Reed Drift

This topic comes out of a conversation we’ve been having in Reed Club lately.

Last week was my THIRD orchestra concert since the South Bend Symphony started back up post-pandemic, and over the course of 13 months playing only at home, my reeds have DRIFTED. Can you relate?

It is normal for your embouchure, your air, and your reeds to evolve together. A harder reed needs more air support, a wilder one needs more embouchure control, and no one reed style is perfect for everyone, or for every situation.

This is why we love the oboe! There are so many possibilities – no one but a double reed player can completely remake their instrument every day to accommodate different environmental, artistic, and tonal needs. We can adjust to have more projection, more delicacy, more nuance, more resonance, more focus – and we can do that in our bodies like all the other wind players but can also optimize our equipment for it. It’s really magical.

But with this godlike power comes responsibility, right? We actually have to make those reeds every day, and overcome the imperfections of each organic piece of cane and give it what it wants so it will give us what we want.

And the problem is that I forgot what I wanted. I’ve been playing alone in my house, and over Zoom, and I’m in pretty good shape, but having to disappear under a flute line or enter perfectly softly or sustain forte for the entire conclusion of a Beethoven symphony (except for that ONE line of pp solo he always throws us on the last page) is a very specific skill set, different from playing solo rep in which I’m solely in charge of the dynamic range and tone color – and my reeds had not been optimized for it.

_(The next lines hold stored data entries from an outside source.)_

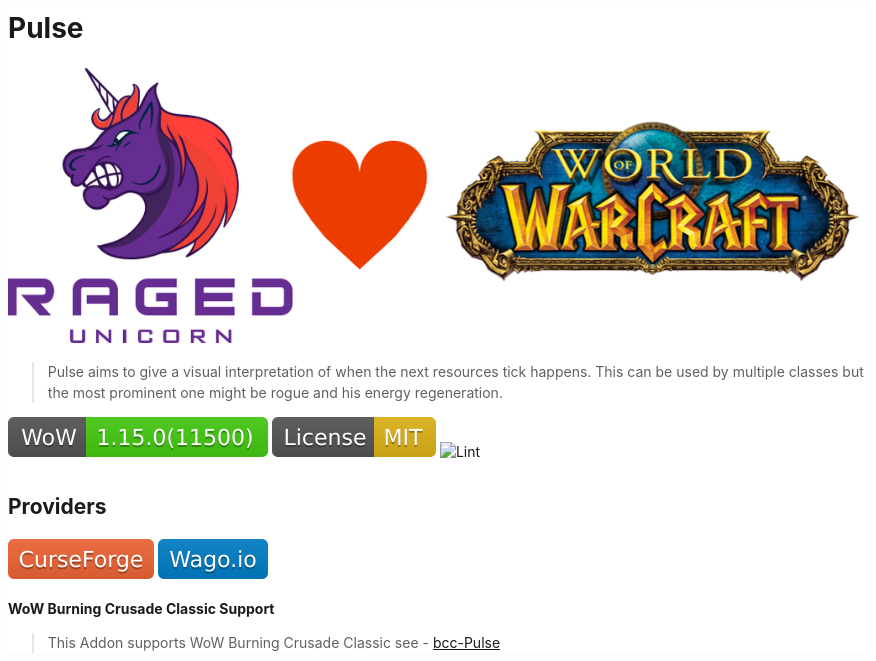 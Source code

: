 # Pulse

![](docs/p_ragedunicorn_love_classic.png)

> Pulse aims to give a visual interpretation of when the next resources tick happens. This can be used by multiple classes but the most prominent one might be rogue and his energy regeneration.

![](docs/wow_badge.svg)
![](docs/license_mit.svg)
![Lint](https://github.com/RagedUnicorn/wow-classic-pulse/actions/workflows/lint.yaml/badge.svg?branch=master)

## Providers

[![](docs/curseforge.svg)](https://www.curseforge.com/wow/addons/pulse)
[![](docs/wago.svg)](https://addons.wago.io/addons/pulse)

**WoW Burning Crusade Classic Support**

> This Addon supports WoW Burning Crusade Classic see - [bcc-Pulse](https://github.com/RagedUnicorn/wow-bcc-pulse/)
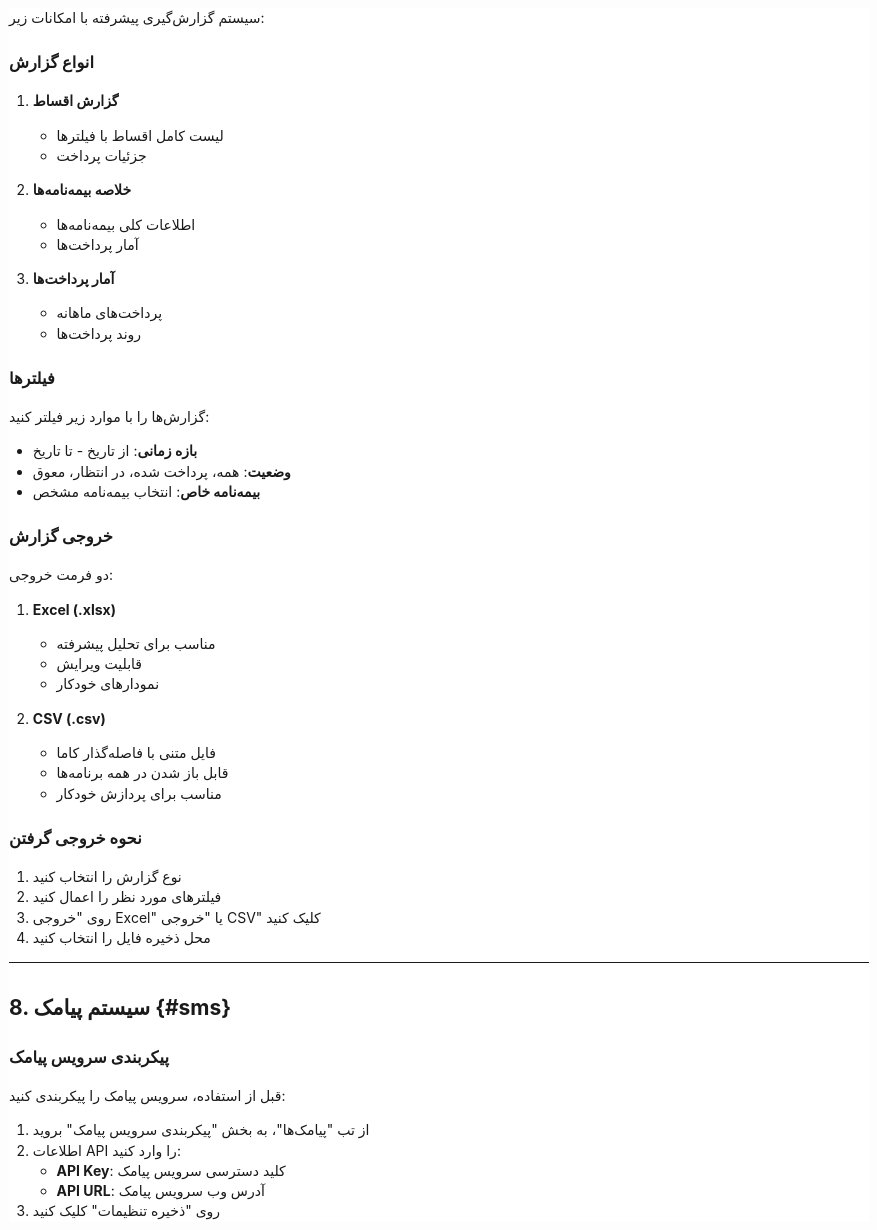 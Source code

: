سیستم گزارش‌گیری پیشرفته با امکانات زیر:

### انواع گزارش

1. **گزارش اقساط**
   - لیست کامل اقساط با فیلترها
   - جزئیات پرداخت

2. **خلاصه بیمه‌نامه‌ها**
   - اطلاعات کلی بیمه‌نامه‌ها
   - آمار پرداخت‌ها

3. **آمار پرداخت‌ها**
   - پرداخت‌های ماهانه
   - روند پرداخت‌ها

### فیلترها

گزارش‌ها را با موارد زیر فیلتر کنید:
- **بازه زمانی**: از تاریخ - تا تاریخ
- **وضعیت**: همه، پرداخت شده، در انتظار، معوق
- **بیمه‌نامه خاص**: انتخاب بیمه‌نامه مشخص

### خروجی گزارش

دو فرمت خروجی:

1. **Excel (.xlsx)**
   - مناسب برای تحلیل پیشرفته
   - قابلیت ویرایش
   - نمودارهای خودکار

2. **CSV (.csv)**
   - فایل متنی با فاصله‌گذار کاما
   - قابل باز شدن در همه برنامه‌ها
   - مناسب برای پردازش خودکار

### نحوه خروجی گرفتن

1. نوع گزارش را انتخاب کنید
2. فیلترهای مورد نظر را اعمال کنید
3. روی "خروجی Excel" یا "خروجی CSV" کلیک کنید
4. محل ذخیره فایل را انتخاب کنید

---

## 8. سیستم پیامک {#sms}

### پیکربندی سرویس پیامک

قبل از استفاده، سرویس پیامک را پیکربندی کنید:

1. از تب "پیامک‌ها"، به بخش "پیکربندی سرویس پیامک" بروید
2. اطلاعات API را وارد کنید:
   - **API Key**: کلید دسترسی سرویس پیامک
   - **API URL**: آدرس وب سرویس پیامک
3. روی "ذخیره تنظیمات" کلیک کنید
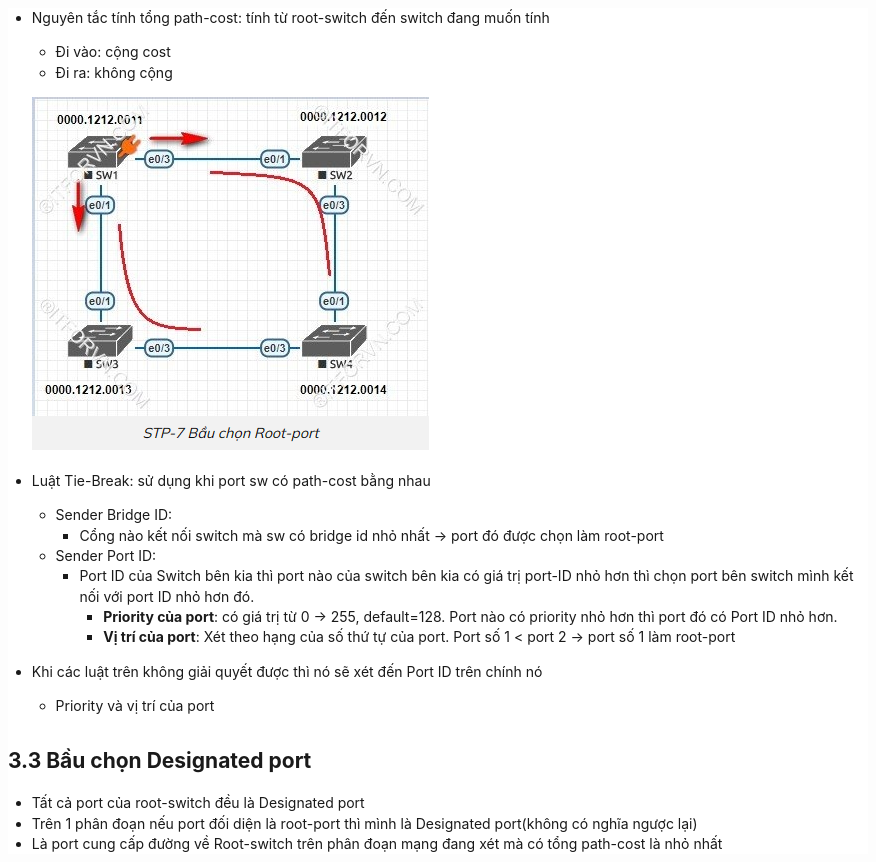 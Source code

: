 - Nguyên tắc tính tổng path-cost: tính từ root-switch đến switch đang muốn tính  
  - Đi vào: cộng cost
  - Đi ra: không cộng

  ![stp](img/STP(6).png)

- Luật Tie-Break: sử dụng khi port  sw có  path-cost bằng nhau
  - Sender Bridge ID:
    - Cổng nào kết nối switch mà sw có bridge id nhỏ nhất -> port đó được chọn  làm root-port
  - Sender Port ID:
    - Port ID của Switch bên kia thì port nào của switch bên kia có giá trị port-ID nhỏ hơn thì chọn port bên switch mình kết nối với port ID nhỏ hơn đó.
      - **Priority của port**: có giá trị từ 0 -> 255, default=128. Port nào có priority nhỏ hơn thì port đó có Port ID nhỏ hơn.
      - **Vị trí của port**: Xét theo hạng của số thứ tự của port. Port số 1 < port 2 -> port số 1 làm root-port

- Khi các luật trên không giải quyết được thì nó sẽ xét đến Port ID trên chính nó
  - Priority và vị trí của port
## 3.3 Bầu chọn Designated port
- Tất cả port của root-switch đều là Designated port
- Trên 1 phân đoạn nếu port đối diện là root-port thì mình là Designated port(không có nghĩa ngược lại)
- Là port cung cấp đường về Root-switch trên phân đoạn mạng đang xét mà có tổng path-cost là nhỏ nhất
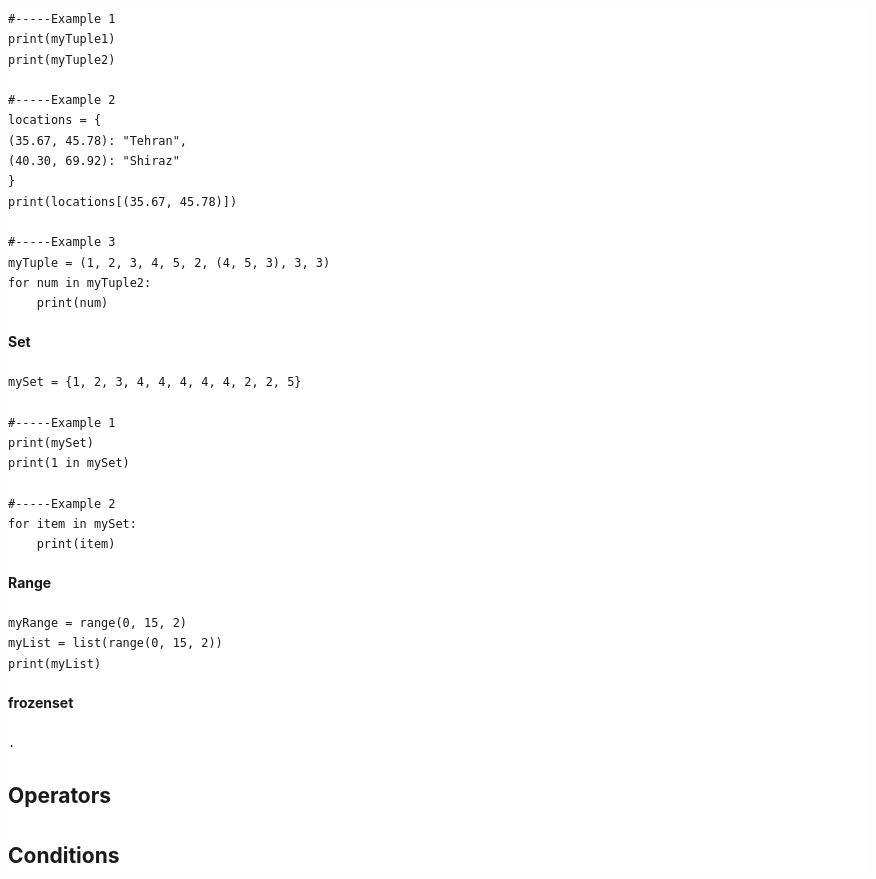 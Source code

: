 	#-----Example 1
	print(myTuple1)
	print(myTuple2)

	#-----Example 2
	locations = {
    (35.67, 45.78): "Tehran",
    (40.30, 69.92): "Shiraz"
	}
	print(locations[(35.67, 45.78)])

	#-----Example 3	
	myTuple = (1, 2, 3, 4, 5, 2, (4, 5, 3), 3, 3)
	for num in myTuple2:
		print(num)

#### Set

	mySet = {1, 2, 3, 4, 4, 4, 4, 4, 2, 2, 5}

	#-----Example 1
	print(mySet)
	print(1 in mySet)

	#-----Example 2	
	for item in mySet:
		print(item)

#### Range

	myRange = range(0, 15, 2)
	myList = list(range(0, 15, 2))
	print(myList)	

#### frozenset	
	.
	









<div class="md0"></div>
	
## Operators 










<div class="md0"></div>

## Conditions
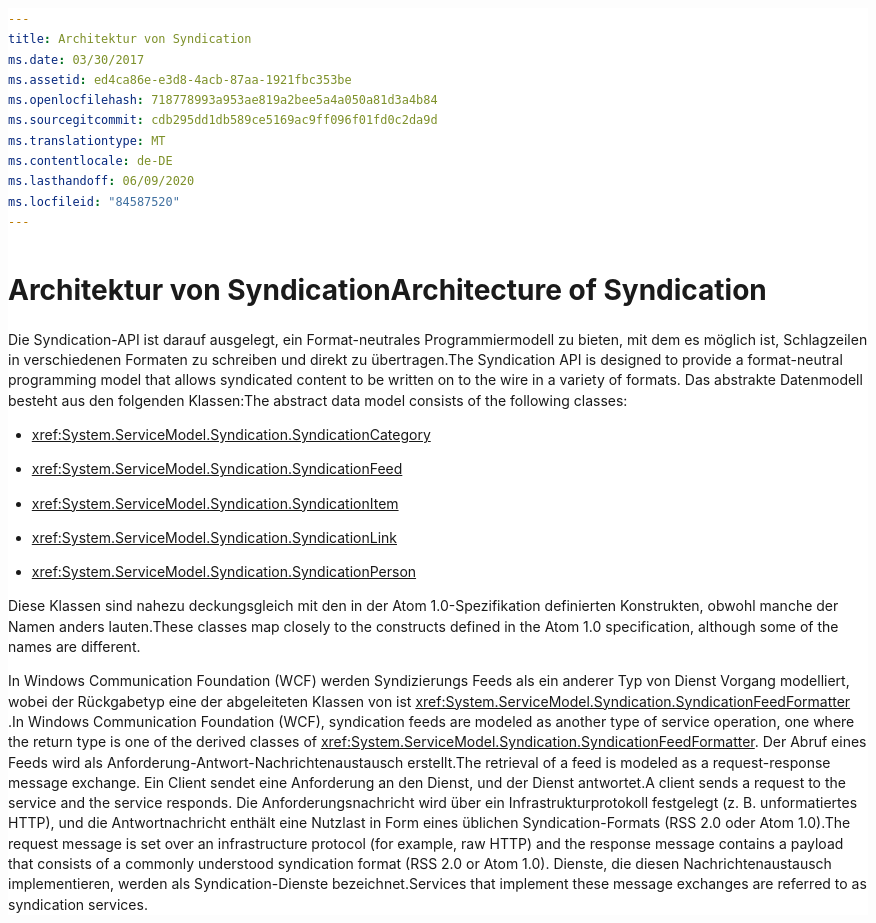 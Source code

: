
 ```yaml
---
title: Architektur von Syndication
ms.date: 03/30/2017
ms.assetid: ed4ca86e-e3d8-4acb-87aa-1921fbc353be
ms.openlocfilehash: 718778993a953ae819a2bee5a4a050a81d3a4b84
ms.sourcegitcommit: cdb295dd1db589ce5169ac9ff096f01fd0c2da9d
ms.translationtype: MT
ms.contentlocale: de-DE
ms.lasthandoff: 06/09/2020
ms.locfileid: "84587520"
---
```

# <a name="architecture-of-syndication"></a><span data-ttu-id="2a8cb-102">Architektur von Syndication</span><span class="sxs-lookup"><span data-stu-id="2a8cb-102">Architecture of Syndication</span></span>
<span data-ttu-id="2a8cb-103">Die Syndication-API ist darauf ausgelegt, ein Format-neutrales Programmiermodell zu bieten, mit dem es möglich ist, Schlagzeilen in verschiedenen Formaten zu schreiben und direkt zu übertragen.</span><span class="sxs-lookup"><span data-stu-id="2a8cb-103">The Syndication API is designed to provide a format-neutral programming model that allows syndicated content to be written on to the wire in a variety of formats.</span></span> <span data-ttu-id="2a8cb-104">Das abstrakte Datenmodell besteht aus den folgenden Klassen:</span><span class="sxs-lookup"><span data-stu-id="2a8cb-104">The abstract data model consists of the following classes:</span></span>  
  
- <xref:System.ServiceModel.Syndication.SyndicationCategory>  
  
- <xref:System.ServiceModel.Syndication.SyndicationFeed>  
  
- <xref:System.ServiceModel.Syndication.SyndicationItem>  
  
- <xref:System.ServiceModel.Syndication.SyndicationLink>  
  
- <xref:System.ServiceModel.Syndication.SyndicationPerson>  
  
 <span data-ttu-id="2a8cb-105">Diese Klassen sind nahezu deckungsgleich mit den in der Atom&#160;1.0-Spezifikation definierten Konstrukten, obwohl manche der Namen anders lauten.</span><span class="sxs-lookup"><span data-stu-id="2a8cb-105">These classes map closely to the constructs defined in the Atom 1.0 specification, although some of the names are different.</span></span>  
  
 <span data-ttu-id="2a8cb-106">In Windows Communication Foundation (WCF) werden Syndizierungs Feeds als ein anderer Typ von Dienst Vorgang modelliert, wobei der Rückgabetyp eine der abgeleiteten Klassen von ist <xref:System.ServiceModel.Syndication.SyndicationFeedFormatter> .</span><span class="sxs-lookup"><span data-stu-id="2a8cb-106">In Windows Communication Foundation (WCF), syndication feeds are modeled as another type of service operation, one where the return type is one of the derived classes of <xref:System.ServiceModel.Syndication.SyndicationFeedFormatter>.</span></span> <span data-ttu-id="2a8cb-107">Der Abruf eines Feeds wird als Anforderung-Antwort-Nachrichtenaustausch erstellt.</span><span class="sxs-lookup"><span data-stu-id="2a8cb-107">The retrieval of a feed is modeled as a request-response message exchange.</span></span> <span data-ttu-id="2a8cb-108">Ein Client sendet eine Anforderung an den Dienst, und der Dienst antwortet.</span><span class="sxs-lookup"><span data-stu-id="2a8cb-108">A client sends a request to the service and the service responds.</span></span> <span data-ttu-id="2a8cb-109">Die Anforderungsnachricht wird über ein Infrastrukturprotokoll festgelegt (z.&#160;B. unformatiertes HTTP), und die Antwortnachricht enthält eine Nutzlast in Form eines üblichen Syndication-Formats (RSS&#160;2.0 oder Atom&#160;1.0).</span><span class="sxs-lookup"><span data-stu-id="2a8cb-109">The request message is set over an infrastructure protocol (for example, raw HTTP) and the response message contains a payload that consists of a commonly understood syndication format (RSS 2.0 or Atom 1.0).</span></span> <span data-ttu-id="2a8cb-110">Dienste, die diesen Nachrichtenaustausch implementieren, werden als Syndication-Dienste bezeichnet.</span><span class="sxs-lookup"><span data-stu-id="2a8cb-110">Services that implement these message exchanges are referred to as syndication services.</span></span>  
  
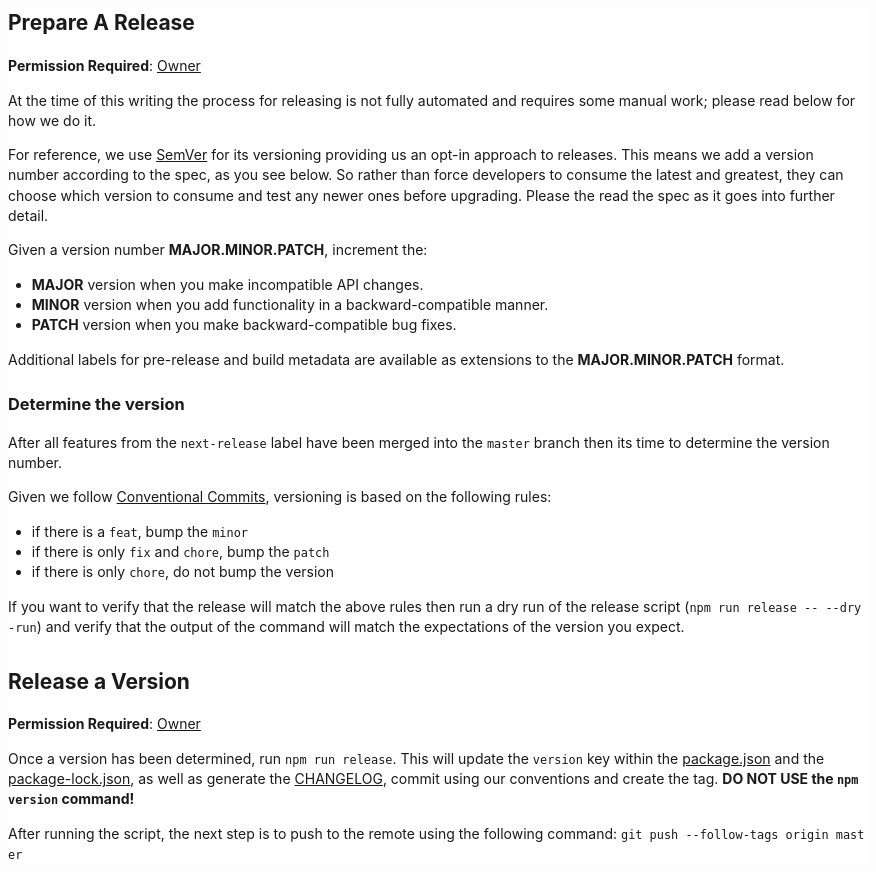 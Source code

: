## Prepare A Release

**Permission Required**: [Owner](./CONTRIBUTING.md#permissions)

At the time of this writing the process for releasing is not fully automated and requires some manual work; please read below for how we do it.

For reference, we use [SemVer](https://semver.org/) for its versioning providing us an opt-in approach to releases. This means we add a version number according to the spec, as you see below. So rather than force developers to consume the latest and greatest, they can choose which version to consume and test any newer ones before upgrading. Please the read the spec as it goes into further detail.

Given a version number **MAJOR.MINOR.PATCH**, increment the:

* **MAJOR** version when you make incompatible API changes.
* **MINOR** version when you add functionality in a backward-compatible manner.
* **PATCH** version when you make backward-compatible bug fixes.

Additional labels for pre-release and build metadata are available as extensions to the **MAJOR.MINOR.PATCH** format.

### Determine the version

After all features from the `next-release` label have been merged into the `master` branch then its time to determine the version number.

Given we follow [Conventional Commits](https://www.conventionalcommits.org/en/v1.0.0/), versioning is based on the following rules:

* if there is a `feat`, bump the `minor`
* if there is only `fix` and `chore`, bump the `patch`
* if there is only `chore`, do not bump the version

If you want to verify that the release will match the above rules then run a dry run of the release script (`npm run release -- --dry-run`) and verify that the output of the command will match the expectations of the version you expect.

## Release a Version

**Permission Required**: [Owner](./CONTRIBUTING.md#permissions)

Once a version has been determined, run `npm run release`. This will update the `version` key within the [package.json](https://github.com/the-holocron/browserslist-median-usage/blob/master/package.json#L5) and the [package-lock.json](https://github.com/the-holocron/browserslist-median-usage/blob/master/package-lock.json#L3), as well as generate the [CHANGELOG](../CHANGELOG.md), commit using our conventions and create the tag. **DO NOT USE the `npm version` command!**

After running the script, the next step is to push to the remote using the following command: `git push --follow-tags origin master`
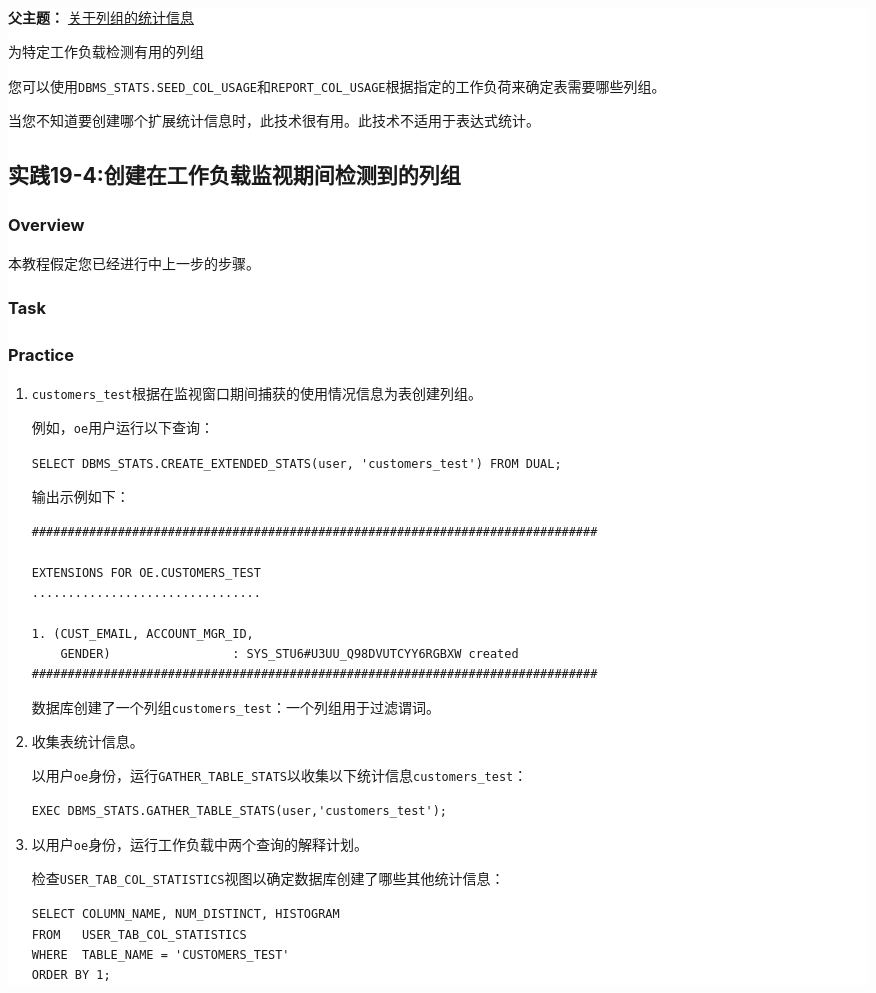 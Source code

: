 **父主题：** [关于列组的统计信息](https://docs.oracle.com/en/database/oracle/oracle-database/12.2/tgsql/managing-extended-statistics.html#GUID-858E0BDA-06C6-471F-B9E8-888C3AD29673)

为特定工作负载检测有用的列组

您可以使用`DBMS_STATS.SEED_COL_USAGE`和`REPORT_COL_USAGE`根据指定的工作负荷来确定表需要哪些列组。

当您不知道要创建哪个扩展统计信息时，此技术很有用。此技术不适用于表达式统计。

## 实践19-4:创建在工作负载监视期间检测到的列组

### Overview

本教程假定您已经进行中上一步的步骤。

### Task

### Practice

1. `customers_test`根据在监视窗口期间捕获的使用情况信息为表创建列组。

   例如，`oe`用户运行以下查询：

   ```
   SELECT DBMS_STATS.CREATE_EXTENDED_STATS(user, 'customers_test') FROM DUAL;
   ```

   输出示例如下：

   ```
   ###############################################################################

   EXTENSIONS FOR OE.CUSTOMERS_TEST
   ................................

   1. (CUST_EMAIL, ACCOUNT_MGR_ID,
       GENDER)			       : SYS_STU6#U3UU_Q98DVUTCYY6RGBXW created
   ###############################################################################
   ```

   数据库创建了一个列组`customers_test`：一个列组用于过滤谓词。

2. 收集表统计信息。

   以用户`oe`身份，运行`GATHER_TABLE_STATS`以收集以下统计信息`customers_test`：

   ```
   EXEC DBMS_STATS.GATHER_TABLE_STATS(user,'customers_test');
   ```

3. 以用户`oe`身份，运行工作负载中两个查询的解释计划。

   检查`USER_TAB_COL_STATISTICS`视图以确定数据库创建了哪些其他统计信息：

   ```
   SELECT COLUMN_NAME, NUM_DISTINCT, HISTOGRAM
   FROM   USER_TAB_COL_STATISTICS
   WHERE  TABLE_NAME = 'CUSTOMERS_TEST'
   ORDER BY 1;
   ```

So. I got through the first concert on adrenaline, and the second concert on OLD reeds. I brought new ones to the third concert and struggled, but adjusted them and broke them in – and by the end of the week I sort of felt like I understood reeds again.

As a professional reedmaker, I strive for consistency, but of course I make reeds that feel like I want them to feel. Reeds I like. And my needs over lockdown drifted, so my reeds did too. People have been telling me that my reeds are too hard, and I believed them, but I didn’t FEEL it. Until now.

I’m resetting. I’m demanding more from the reeds I make and finish. As I finish them now, I try to play actual music, not just noodle – so I can be sure that the resistance on them makes sense for real world situations. It may still be the case that my reeds are too hard for some people – but it’s not going to be because I’m not paying attention to a gradual drift!